* [TASK ITEM] Keep images out and repeat all data exactly.

[Dataset items]
################
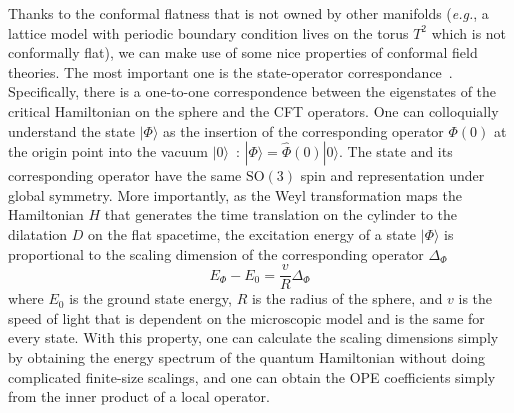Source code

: \documentclass{timesjhep}
\begin{document}
Thanks to the conformal flatness that is not owned by other manifolds (\textit{e.g.}, a lattice model with periodic boundary condition lives on the torus $T^2$ which is not conformally flat), we can make use of some nice properties of conformal field theories. The most important one is the state-operator correspondance~\cite{Pappadopulo2012Radial,Rychkov2016CFT,SimmonsDuffin2016CFT}. Specifically, there is a one-to-one correspondence between the eigenstates of the critical Hamiltonian on the sphere and the CFT operators. One can colloquially understand the state $|\Phi\rangle$ as the insertion of the corresponding operator $\Phi(0)$ at the origin point into the vacuum $|0\rangle$~: $|\Phi\rangle=\hat{\Phi}(0)|0\rangle$. The state and its corresponding operator have the same $\mathrm{SO}(3)$ spin and representation under global symmetry. More importantly, as the Weyl transformation maps the Hamiltonian $H$ that generates the time translation on the cylinder to the dilatation $D$ on the flat spacetime, the excitation energy of a state $|\Phi\rangle$ is proportional to the scaling dimension of the corresponding operator $\Delta_\Phi$ 
\begin{equation}
    E_\Phi-E_0=\frac{v}{R}\Delta_\Phi
\end{equation}
where $E_0$ is the ground state energy, $R$ is the radius of the sphere, and $v$ is the speed of light that is dependent on the microscopic model and is the same for every state. With this property, one can calculate the scaling dimensions simply by obtaining the energy spectrum of the quantum Hamiltonian without doing complicated finite-size scalings, and one can obtain the OPE coefficients simply from the inner product of a local operator. 
\end{document}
################
* [TASK RESPONSE]
Source code

: \documentclass{timesjhep}
\begin{document}
Thanks to the conformal flatness that is not owned by other manifolds (\textit{e.g.}, a lattice model with periodic boundary condition lives on the torus $T^2$ which is not conformally flat), we can make use of some nice properties of conformal field theories. The most important one is the state-operator correspondance~\cite{Pappadopulo2012Radial,Rychkov2016CFT,SimmonsDuffin2016CFT}. Specifically, there is a one-to-one correspondence between the eigenstates of the critical Hamiltonian on the sphere and the CFT operators. One can colloquially understand the state $|\Phi\rangle$ as the insertion of the corresponding operator $\Phi(0)$ at the origin point into the vacuum $|0\rangle$~: $|\Phi\rangle=\hat{\Phi}(0)|0\rangle$. The state and its corresponding operator have the same $\mathrm{SO}(3)$ spin and representation under global symmetry. More importantly, as the Weyl transformation maps the Hamiltonian $H$ that generates the time translation on the cylinder to the dilatation $D$ on the flat spacetime, the excitation energy of a state $|\Phi\rangle$ is proportional to the scaling dimension of the corresponding operator $\Delta_\Phi$ 
\begin{equation}
    E_\Phi-E_0=\frac{v}{R}\Delta_\Phi
\end{equation}
where $E_0$ is the ground state energy, $R$ is the radius of the sphere, and $v$ is the speed of light that is dependent on the microscopic model and is the same for every state. With this property, one can calculate the scaling dimensions simply by obtaining the energy spectrum of the quantum Hamiltonian without doing complicated finite-size scalings, and one can obtain the OPE coefficients simply from the inner product of a local operator. 
\end{document}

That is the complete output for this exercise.